Differential sugar beet gene expression during the defense response to challenge by Cercospora beticola

Authors: LARSON, REBECCA - SYNGENTA SEEDS; McClintock, Mary; CRAMER, ROBERT - MONTANA STATE UNIVERSITY; Hill, Amy; Fenwick, Ann; Reeves, Patrick; Webb, Kimberly; Panella, Leonard

Submitted to: Meeting Abstract
Publication Type: Abstract Only
Publication Acceptance Date: 2/25/2009
Publication Date: 2/25/2009
Citation: Larson, R.L., Mcclintock, M.E., Cramer, R.A., Hill, A.L., Fenwick, A.L., Reeves, P.A., Webb, K.M., Panella, L.W. 2009. Differential sugar beet gene expression during the defense response to challenge by Cercospora beticola. Meeting Abstract.

Interpretive Summary:

Technical Abstract: Cercospora leaf spot (CLS), caused by the fungus Cercospora beticola Sacc., is a widespread foliar disease of sugar beet that causes reduced sugar and root yield. It can become a problem in many production areas in the U.S. and world-wide. The study of host resistance is important for the understanding of host-pathogen interaction, the development of more effective disease control strategies, and ultimately marker assisted selection utilizing implicated defense response genes.
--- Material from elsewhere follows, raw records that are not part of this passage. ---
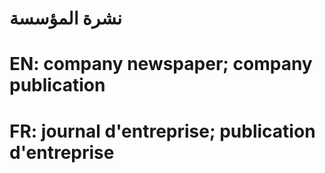 # نشرة المؤسسة

# EN: company newspaper; company publication

# FR: journal d'entreprise; publication d'entreprise
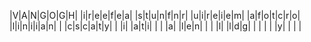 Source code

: |V|A|N|G|O|G|H|
|i|r|e|e|f|e|a|
|s|t|u|n|f|n|r|
|u|i|r|e|i|e|m|
|a|f|o|t|c|r|o|
|l|i|n|i|i|a|n|
| |c|s|c|a|t|y|
| |i| |a|t|i| |
| |a| |l|e|n| |
| |l| |l|d|g| |
| | | |y| | | |
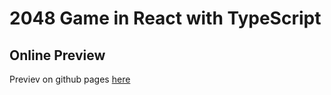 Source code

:  # 2048 Game in React with TypeScript
 
 
 ## Online Preview
 
 Previev on github pages [here](kubo550.github.io/react-2048-game/)
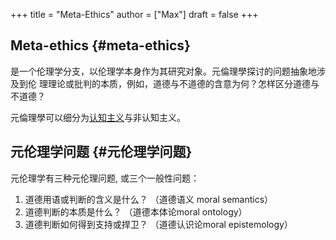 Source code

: +++
title = "Meta-Ethics"
author = ["Max"]
draft = false
+++

## Meta-ethics {#meta-ethics}

是一个伦理学分支，以伦理学本身作为其研究对象。元倫理學探讨的问题抽象地涉及到伦
理理论或批判的本质，例如，道德与不道德的含意为何？怎样区分道德与不道德？

元倫理學可以细分为[认知主义](20210206094223-cognitivism.md)与非认知主义。


## 元伦理学问题 {#元伦理学问题}

元伦理学有三种元伦理问题, 或三个一般性问题：

1.  道德用语或判断的含义是什么？ （道德语义 moral semantics）
2.  道德判断的本质是什么？ （道德本体论moral ontology）
3.  道德判断如何得到支持或捍卫？ （道德认识论moral epistemology）
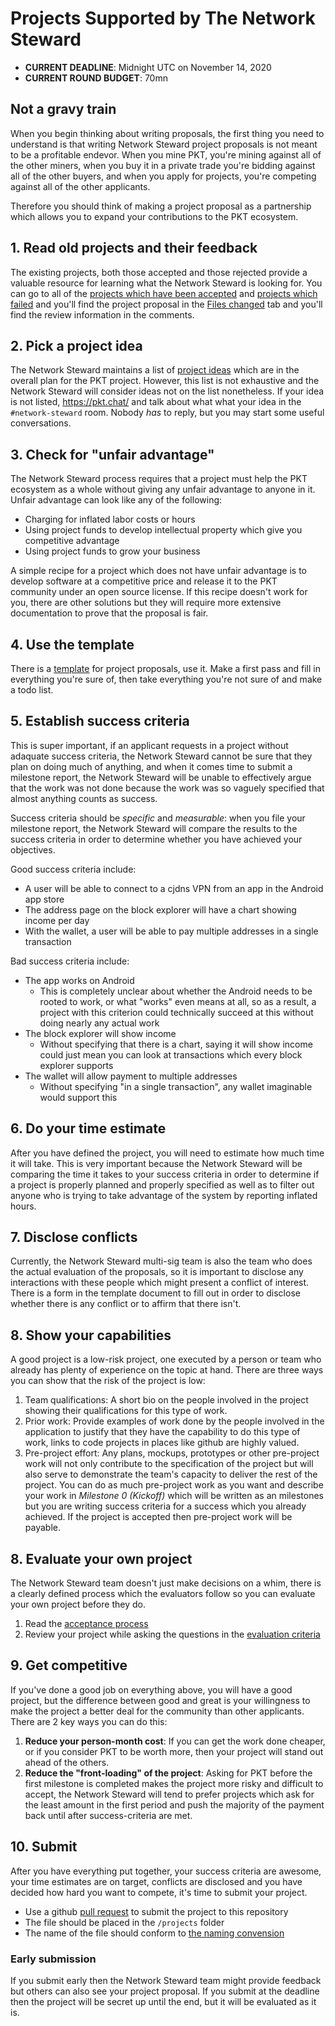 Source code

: # Projects Supported by The Network Steward

* **CURRENT DEADLINE**: Midnight UTC on November 14, 2020
* **CURRENT ROUND BUDGET**: 70mn

## Not a gravy train
When you begin thinking about writing proposals, the first thing you need to understand is that
writing Network Steward project proposals is not meant to be a profitable endevor. When you mine
PKT, you're mining against all of the other miners, when you buy it in a private trade you're
bidding against all of the other buyers, and when you apply for projects, you're competing against
all of the other applicants.

Therefore you should think of making a project proposal as a partnership which allows you to
expand your contributions to the PKT ecosystem.

## 1. Read old projects and their feedback
The existing projects, both those accepted and those rejected provide a valuable resource for
learning what the Network Steward is looking for. You can go to all of the
[projects which have been accepted](https://github.com/pkt-cash/ns-projects/pulls?q=is%3Apr+is%3Aclosed+is%3Amerged+label%3Aproject)
and [projects which failed](https://github.com/pkt-cash/ns-projects/pulls?q=is%3Apr+is%3Aclosed+is%3Aunmerged+label%3Aproject) and you'll find the project proposal in the
[Files changed](https://help.github.com/en/github/collaborating-with-issues-and-pull-requests/about-comparing-branches-in-pull-requests)
tab and you'll find the review information in the comments.

## 2. Pick a project idea
The Network Steward maintains a list of
[project ideas](https://github.com/pkt-cash/ns-projects/blob/master/project_ideas.md) which are in
the overall plan for the PKT project. However, this list is not exhaustive and the Network Steward
will consider ideas not on the list nonetheless. If your idea is not listed, https://pkt.chat/ and
talk about what what your idea in the `#network-steward` room. Nobody *has* to reply, but you may
start some useful conversations.

## 3. Check for "unfair advantage"
The Network Steward process requires that a project must help the PKT ecosystem as a whole without
giving any unfair advantage to anyone in it. Unfair advantage can look like any of the following:

* Charging for inflated labor costs or hours
* Using project funds to develop intellectual property which give you competitive advantage
* Using project funds to grow your business

A simple recipe for a project which does not have unfair advantage is to develop software at a
competitive price and release it to the PKT community under an open source license. If this recipe
doesn't work for you, there are other solutions but they will require more extensive documentation
to prove that the proposal is fair.

## 4. Use the template
There is a [template](https://github.com/pkt-cash/ns-projects/blob/master/projects/template.md) for
project proposals, use it. Make a first pass and fill in everything you're sure of, then take
everything you're not sure of and make a todo list.

## 5. Establish success criteria
This is super important, if an applicant requests in a project without adaquate success criteria,
the Network Steward cannot be sure that they plan on doing much of anything, and when it comes time
to submit a milestone report, the Network Steward will be unable to effectively argue that the work
was not done because the work was so vaguely specified that almost anything counts as success.

Success criteria should be *specific* and *measurable*: when you file your milestone report, the
Network Steward will compare the results to the success criteria in order to determine whether you
have achieved your objectives.

Good success criteria include:
* A user will be able to connect to a cjdns VPN from an app in the Android app store
* The address page on the block explorer will have a chart showing income per day
* With the wallet, a user will be able to pay multiple addresses in a single transaction

Bad success criteria include:
* The app works on Android
  * This is completely unclear about whether the Android needs to be rooted to work, or what
  "works" even means at all, so as a result, a project with this criterion could technically
  succeed at this without doing nearly any actual work
* The block explorer will show income
  * Without specifying that there is a chart, saying it will show income could just mean you can
  look at transactions which every block explorer supports
* The wallet will allow payment to multiple addresses
  * Without specifying "in a single transaction", any wallet imaginable would support this

## 6. Do your time estimate
After you have defined the project, you will need to estimate how much time it will take. This is
very important because the Network Steward will be comparing the time it takes to your success
criteria in order to determine if a project is properly planned and properly specified as well as
to filter out anyone who is trying to take advantage of the system by reporting inflated hours.

## 7. Disclose conflicts
Currently, the Network Steward multi-sig team is also the team who does the actual evaluation of
the proposals, so it is important to disclose any interactions with these people which might
present a conflict of interest. There is a form in the template document to fill out in order to
disclose whether there is any conflict or to affirm that there isn't.

## 8. Show your capabilities
A good project is a low-risk project, one executed by a person or team who already has plenty of
experience on the topic at hand. There are three ways you can show that the risk of the project is
low:

1. Team qualifications: A short bio on the people involved in the project showing their
qualifications for this type of work.
2. Prior work: Provide examples of work done by the people involved in the application to justify
that they have the capability to do this type of work, links to code projects in places like github
are highly valued.
3. Pre-project effort: Any plans, mockups, prototypes or other pre-project work will not only
contribute to the specification of the project but will also serve to demonstrate the team's
capacity to deliver the rest of the project. You can do as much pre-project work as you want and
describe your work in *Milestone 0 (Kickoff)* which will be written as an milestones but you are
writing success criteria for a success which you already achieved. If the project is accepted then
pre-project work will be payable.

## 8. Evaluate your own project
The Network Steward team doesn't just make decisions on a whim, there is a clearly defined process
which the evaluators follow so you can evaluate your own project before they do.

1. Read the [acceptance process](https://github.com/pkt-cash/ns-projects/blob/master/acceptance_process.md)
2. Review your project while asking the questions in the
[evaluation criteria](https://github.com/pkt-cash/ns-projects/blob/master/acceptance_process.md#evaluation-criteria)

## 9. Get competitive
If you've done a good job on everything above, you will have a good project, but the difference
between good and great is your willingness to make the project a better deal for the community
than other applicants. There are 2 key ways you can do this:

1. **Reduce your person-month cost**: If you can get the work done cheaper, or if you consider PKT
to be worth more, then your project will stand out ahead of the others.
2. **Reduce the "front-loading" of the project**: Asking for PKT before the first milestone is
completed makes the project more risky and difficult to accept, the Network Steward will tend
to prefer projects which ask for the least amount in the first period and push the majority of
the payment back until after success-criteria are met.

## 10. Submit
After you have everything put together, your success criteria are awesome, your time estimates
are on target, conflicts are disclosed and you have decided how hard you want to compete, it's
time to submit your project.

* Use a github
[pull request](https://help.github.com/en/github/collaborating-with-issues-and-pull-requests/creating-a-pull-request)
to submit the project to this repository
* The file should be placed in the `/projects` folder
* The name of the file should conform to
[the naming convension](https://github.com/pkt-cash/ns-projects/tree/master/projects)

### Early submission
If you submit early then the Network Steward team might provide feedback but others can also see
your project proposal. If you submit at the deadline then the project will be secret up until
the end, but it will be evaluated as it is.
In the current study, a modified suppressive subtractive hybridization (SSH) was utilized to identify host plant genes involved in the defense response of sugar beet resistant to CLS. A CLS-resistant sugar beet germplasm, (FC504CMS X FC502/2)] X SP6322-0 (LSR), was inoculated with C. beticola or mock inoculated, RNA extracted and a subtracted library created for the identification of highly expressed and low abundance defense related genes. Semi-quantitative reverse transcriptase polymerase chain reaction (RT-PCR) was then used to quantify and verify expression level over time, after challenge by C. beticola, of a few potential defense related genes identified from the subtractive library. RNA was extracted from mock inoculated and C. beticola inoculated susceptible (FC403) and resistant (LSR) sugar beet plants at 0 h, 48 h, 72 h, and 5 day. Expression of CP5, GST, SOD, P450, PR-10, and UVB were quantified over the time course. ANOVA analysis shows significant expression differences between resistant and susceptible cultivars for some of the selected genes.